─── Available records ───

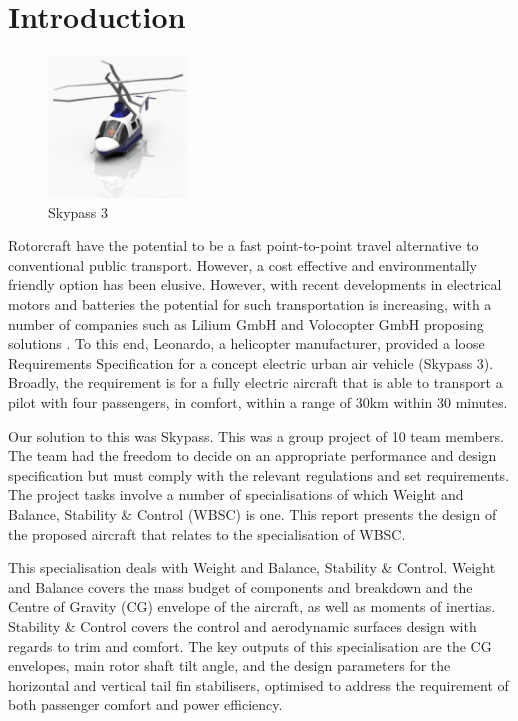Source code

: \documentclass[11pt,a4paper]{article}
\begin{document}
\section{Introduction}
\begin{figure}
\begin{center}
    \includegraphics[width=3.7cm]{photo.PNG}
\end{center}
    \caption{Skypass 3}
    \label{fig:photo}
\end{figure}
Rotorcraft have the potential to be a fast point-to-point travel alternative to conventional public transport. However, a cost effective and environmentally friendly option has been elusive. However, with recent developments in electrical motors and batteries the potential for such transportation is increasing, with a number of companies such as Lilium GmbH and Volocopter GmbH proposing solutions \cite{bbc}. To this end, Leonardo, a helicopter manufacturer, provided a loose Requirements Specification for a concept electric urban air vehicle (Skypass 3). Broadly, the requirement is for a fully electric aircraft that is able to transport a pilot with four passengers, in comfort, within a range of 30km within 30 minutes. 

Our solution to this was Skypass. This was a group project of 10 team members. The team had the freedom to decide on an appropriate performance and design specification but must comply with the relevant regulations and set requirements. The project tasks involve a number of specialisations of which Weight and Balance, Stability \& Control (WBSC) is one. This report presents the design of the proposed aircraft that relates to the specialisation of WBSC.

This specialisation deals with Weight and Balance, Stability \& Control. Weight and Balance covers the mass budget of components and breakdown and the  Centre of Gravity (CG) envelope of the aircraft, as well as moments of inertias. Stability \& Control covers the control and aerodynamic surfaces design with regards to trim and comfort. The key outputs of this specialisation are the CG envelopes, main rotor shaft tilt angle, and the design parameters for the horizontal and vertical tail fin stabilisers, optimised to address the requirement of both passenger comfort and power efficiency.
\end{document}
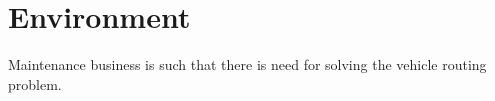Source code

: \chapter{Environment}
\label{chapter:environment}

Maintenance business is such that there is need for solving the vehicle routing
problem.
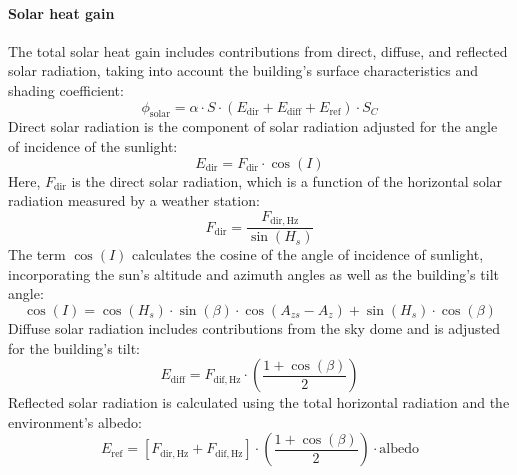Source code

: \documentclass[runningheads]{llncs}
\begin{document}
\paragraph{Solar heat gain} The total solar heat gain includes contributions from direct, diffuse, and reflected solar radiation, taking into account the building’s surface characteristics and shading coefficient:
\begin{equation}
  \phi_{\mathrm{solar}} = \alpha \cdot S \cdot \left( E_{\mathrm{dir}} + E_{\mathrm{diff}} + E_{\mathrm{ref}} \right) \cdot S_C
\end{equation}
Direct solar radiation is the component of solar radiation adjusted for the angle of incidence of the sunlight:
\begin{equation}
  E_{\mathrm{dir}} = F_{\mathrm{dir}} \cdot \cos(I)
\end{equation}
Here, $F_{\mathrm{dir}}$ is the direct solar radiation, which is a function of the horizontal solar radiation measured by a weather station:
\begin{equation}
  F_{\mathrm{dir}} = \dfrac{F_{\mathrm{dir,Hz}}}{\sin(H_s)}
\end{equation}
The term $\cos(I)$ calculates the cosine of the angle of incidence of sunlight, incorporating the sun's altitude and azimuth angles as well as the building's tilt angle:
\begin{equation}
  \cos(I) = \cos(H_s) \cdot \sin(\beta) \cdot \cos(A_{zs} - A_z) + \sin(H_s) \cdot \cos(\beta)
\end{equation}
Diffuse solar radiation includes contributions from the sky dome and is adjusted for the building's tilt:
\begin{equation}
  E_{\mathrm{diff}} = F_{\mathrm{dif,Hz}} \cdot \left( \dfrac{1 + \cos(\beta)}{2} \right)
\end{equation}
Reflected solar radiation is calculated using the total horizontal radiation and the environment's albedo:
\begin{equation}
  E_{\mathrm{ref}} = \left[ F_{\mathrm{dir,Hz}} + F_{\mathrm{dif,Hz}} \right] \cdot \left( \dfrac{1 + \cos(\beta)}{2} \right) \cdot \text{albedo}
\end{equation}
\end{document}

───

Problem: Exactly reproduce the entries above, minus the pictures.

Completed task:
Source code

: \documentclass[11pt,a4paper]{article}
\begin{document}
\section{Introduction}
\begin{figure}
\begin{center}
    \includegraphics[width=3.7cm]{photo.PNG}
\end{center}
    \caption{Skypass 3}
    \label{fig:photo}
\end{figure}
Rotorcraft have the potential to be a fast point-to-point travel alternative to conventional public transport. However, a cost effective and environmentally friendly option has been elusive. However, with recent developments in electrical motors and batteries the potential for such transportation is increasing, with a number of companies such as Lilium GmbH and Volocopter GmbH proposing solutions \cite{bbc}. To this end, Leonardo, a helicopter manufacturer, provided a loose Requirements Specification for a concept electric urban air vehicle (Skypass 3). Broadly, the requirement is for a fully electric aircraft that is able to transport a pilot with four passengers, in comfort, within a range of 30km within 30 minutes. 

Our solution to this was Skypass. This was a group project of 10 team members. The team had the freedom to decide on an appropriate performance and design specification but must comply with the relevant regulations and set requirements. The project tasks involve a number of specialisations of which Weight and Balance, Stability \& Control (WBSC) is one. This report presents the design of the proposed aircraft that relates to the specialisation of WBSC.

This specialisation deals with Weight and Balance, Stability \& Control. Weight and Balance covers the mass budget of components and breakdown and the  Centre of Gravity (CG) envelope of the aircraft, as well as moments of inertias. Stability \& Control covers the control and aerodynamic surfaces design with regards to trim and comfort. The key outputs of this specialisation are the CG envelopes, main rotor shaft tilt angle, and the design parameters for the horizontal and vertical tail fin stabilisers, optimised to address the requirement of both passenger comfort and power efficiency.
\end{document}
Source code

: \chapter{Environment}
\label{chapter:environment}

Maintenance business is such that there is need for solving the vehicle routing
problem.
Source code

: \documentclass[runningheads]{llncs}
\begin{document}
\paragraph{Solar heat gain} The total solar heat gain includes contributions from direct, diffuse, and reflected solar radiation, taking into account the building’s surface characteristics and shading coefficient:
\begin{equation}
  \phi_{\mathrm{solar}} = \alpha \cdot S \cdot \left( E_{\mathrm{dir}} + E_{\mathrm{diff}} + E_{\mathrm{ref}} \right) \cdot S_C
\end{equation}
Direct solar radiation is the component of solar radiation adjusted for the angle of incidence of the sunlight:
\begin{equation}
  E_{\mathrm{dir}} = F_{\mathrm{dir}} \cdot \cos(I)
\end{equation}
Here, $F_{\mathrm{dir}}$ is the direct solar radiation, which is a function of the horizontal solar radiation measured by a weather station:
\begin{equation}
  F_{\mathrm{dir}} = \dfrac{F_{\mathrm{dir,Hz}}}{\sin(H_s)}
\end{equation}
The term $\cos(I)$ calculates the cosine of the angle of incidence of sunlight, incorporating the sun's altitude and azimuth angles as well as the building's tilt angle:
\begin{equation}
  \cos(I) = \cos(H_s) \cdot \sin(\beta) \cdot \cos(A_{zs} - A_z) + \sin(H_s) \cdot \cos(\beta)
\end{equation}
Diffuse solar radiation includes contributions from the sky dome and is adjusted for the building's tilt:
\begin{equation}
  E_{\mathrm{diff}} = F_{\mathrm{dif,Hz}} \cdot \left( \dfrac{1 + \cos(\beta)}{2} \right)
\end{equation}
Reflected solar radiation is calculated using the total horizontal radiation and the environment's albedo:
\begin{equation}
  E_{\mathrm{ref}} = \left[ F_{\mathrm{dir,Hz}} + F_{\mathrm{dif,Hz}} \right] \cdot \left( \dfrac{1 + \cos(\beta)}{2} \right) \cdot \text{albedo}
\end{equation}
\end{document}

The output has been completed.